:: PROBLEM TO WORK ON ::
Filter the records below down to lines containing "Riverwalk".

:: MATERIAL PROVIDED ::
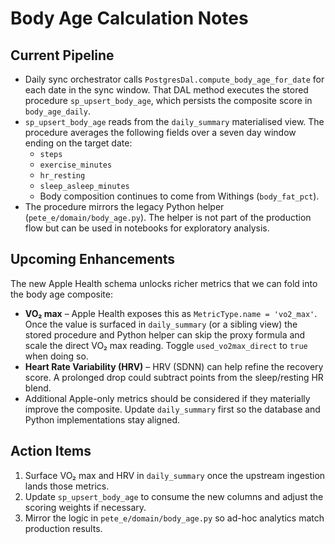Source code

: # Body Age Calculation Notes

## Current Pipeline

* Daily sync orchestrator calls `PostgresDal.compute_body_age_for_date` for each date in the sync window. That DAL method executes the stored procedure `sp_upsert_body_age`, which persists the composite score in `body_age_daily`.
* `sp_upsert_body_age` reads from the `daily_summary` materialised view. The procedure averages the following fields over a seven day window ending on the target date:
  * `steps`
  * `exercise_minutes`
  * `hr_resting`
  * `sleep_asleep_minutes`
  * Body composition continues to come from Withings (`body_fat_pct`).
* The procedure mirrors the legacy Python helper (`pete_e/domain/body_age.py`). The helper is not part of the production flow but can be used in notebooks for exploratory analysis.

## Upcoming Enhancements

The new Apple Health schema unlocks richer metrics that we can fold into the body age composite:

* **VO₂ max** – Apple Health exposes this as `MetricType.name = 'vo2_max'`. Once the value is surfaced in `daily_summary` (or a sibling view) the stored procedure and Python helper can skip the proxy formula and scale the direct VO₂ max reading. Toggle `used_vo2max_direct` to `true` when doing so.
* **Heart Rate Variability (HRV)** – HRV (SDNN) can help refine the recovery score. A prolonged drop could subtract points from the sleep/resting HR blend.
* Additional Apple-only metrics should be considered if they materially improve the composite. Update `daily_summary` first so the database and Python implementations stay aligned.

## Action Items

1. Surface VO₂ max and HRV in `daily_summary` once the upstream ingestion lands those metrics.
2. Update `sp_upsert_body_age` to consume the new columns and adjust the scoring weights if necessary.
3. Mirror the logic in `pete_e/domain/body_age.py` so ad-hoc analytics match production results.
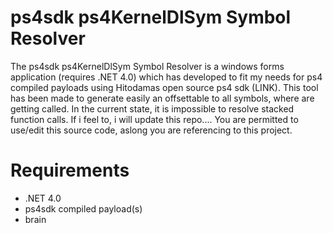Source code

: # ps4sdk ps4KernelDlSym Symbol Resolver

The ps4sdk ps4KernelDlSym Symbol Resolver is a windows forms application (requires .NET 4.0) which has developed to fit my needs for ps4 compiled payloads using Hitodamas open source ps4 sdk (LINK).
This tool has been made to generate easily an offsettable to all symbols, where are getting called. In the current state, it is impossible to resolve stacked function calls. If i feel to, i will update this repo....
You are permitted to use/edit this source code, aslong you are referencing to this project.

# Requirements
- .NET 4.0
- ps4sdk compiled payload(s)
- brain
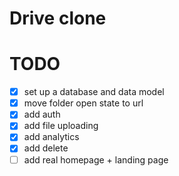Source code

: # Drive clone

# TODO

- [X] set up a database and data model
- [X] move folder open state to url
- [X] add auth
- [X] add file uploading
- [X] add analytics
- [X] add delete
- [ ] add real homepage + landing page
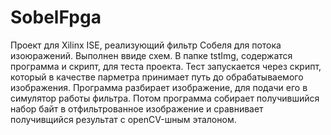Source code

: # SobelFpga
Проект для Xilinx ISE, реализующий фильтр Собеля для потока изоюражений. Выполнен ввиде схем.
В папке tstImg, содержатся программа и скрипт, для теста проекта. 
Тест запускается через скрипт, который в качестве парметра принимает путь до обрабатываемого изображения.
Программа разбирает изображение, для подачи его в симулятор работы фильтра.
Потом программа собирает получившийся набор байт в отфильтрованное изображение 
и сравнивает получивщийся результат с openCV-шным эталоном.
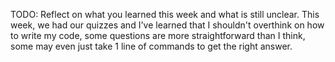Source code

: TODO: Reflect on what you learned this week and what is still unclear.
This week, we had our quizzes and I've learned that I shouldn't overthink on how to write my code, some questions are more straightforward than I think, some may even just take 1 line of commands to get the right answer. 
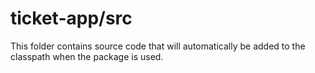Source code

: # ticket-app/src

This folder contains source code that will automatically be added to the classpath when
the package is used.
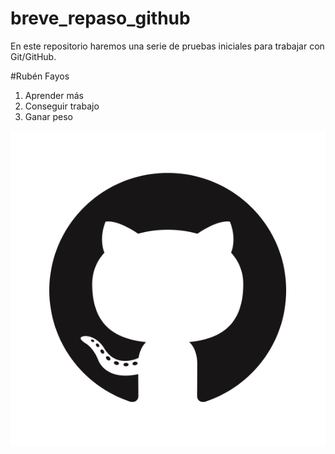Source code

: # breve_repaso_github
En este repositorio haremos una serie de pruebas iniciales para trabajar con Git/GitHub.

#Rubén Fayos
1. Aprender más
2. Conseguir trabajo
3. Ganar peso

![alt text](GitHub-Mark.png)
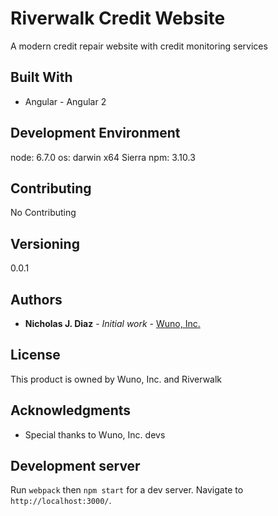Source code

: # Riverwalk Credit Website

A modern credit repair website with credit monitoring services

## Built With

* Angular - Angular 2

## Development Environment

node: 6.7.0
os: darwin x64 Sierra
npm: 3.10.3

## Contributing

No Contributing

## Versioning

0.0.1

## Authors

* **Nicholas J. Diaz** - *Initial work* - [Wuno, Inc.](https://wuno.com)

## License

This product is owned by Wuno, Inc. and Riverwalk

## Acknowledgments

* Special thanks to Wuno, Inc. devs

## Development server
Run `webpack` then `npm start` for a dev server. Navigate to `http://localhost:3000/`.


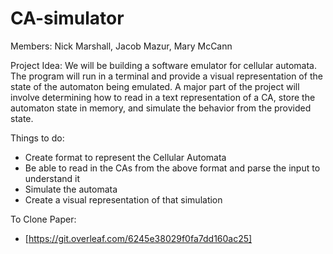 # CA-simulator

Members: Nick Marshall, Jacob Mazur, Mary McCann

Project Idea: We will be building a software emulator for cellular automata. The program will run in a terminal and provide a visual representation of the state of the automaton being emulated. A major part of the project will involve determining how to read in a text representation of a CA, store the automaton state in memory, and simulate the behavior from the provided state.

Things to do:
- Create format to represent the Cellular Automata
- Be able to read in the CAs from the above format and parse the input to understand it
- Simulate the automata
- Create a visual representation of that simulation

To Clone Paper:
- [https://git.overleaf.com/6245e38029f0fa7dd160ac25]
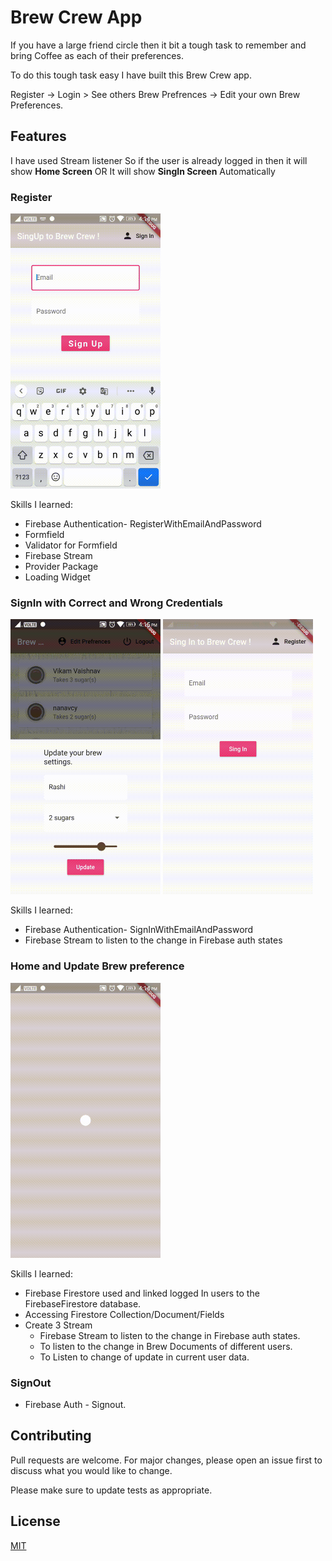 # Brew Crew App

If you have a large friend circle then it bit a tough task to remember and bring Coffee as each of their preferences.

To do this tough task easy I have built this Brew Crew app.

Register -> Login > See others Brew Prefrences -> Edit your own Brew Preferences.


## Features

I have used Stream listener So if the user is already logged in then it will show **Home Screen** OR It will show **SingIn Screen** Automatically

### Register
<img src="Demo/Register.gif" width="240" height="440">

Skills I learned: 
- Firebase Authentication- RegisterWithEmailAndPassword
- Formfield
- Validator for Formfield
- Firebase Stream
- Provider Package
- Loading Widget

### SignIn with Correct and Wrong Credentials 
<img src="Demo/SignIn.gif" width="240" height="440">                 <img src="Demo/Wrong_Credentials.gif" width="240" height="440">

Skills I learned: 
- Firebase Authentication- SignInWithEmailAndPassword
- Firebase Stream to listen to the change in Firebase auth states


### Home and Update Brew preference
<img src="Demo/Update.gif" width="240" height="440">

Skills I learned: 
- Firebase Firestore used and linked logged In users to the FirebaseFirestore database.
- Accessing Firestore Collection/Document/Fields
- Create 3 Stream  
  - Firebase Stream to listen to the change in Firebase auth states.
  - To listen to the change in Brew Documents of different users.
  - To Listen to change of update in current user data.

### SignOut
- Firebase Auth - Signout.


## Contributing
Pull requests are welcome. For major changes, please open an issue first to discuss what you would like to change.

Please make sure to update tests as appropriate.

## License
[MIT](https://choosealicense.com/licenses/mit/)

:: ANSWER SECTION ::
: # Riverwalk Credit Website
This product is owned by Wuno, Inc. and Riverwalk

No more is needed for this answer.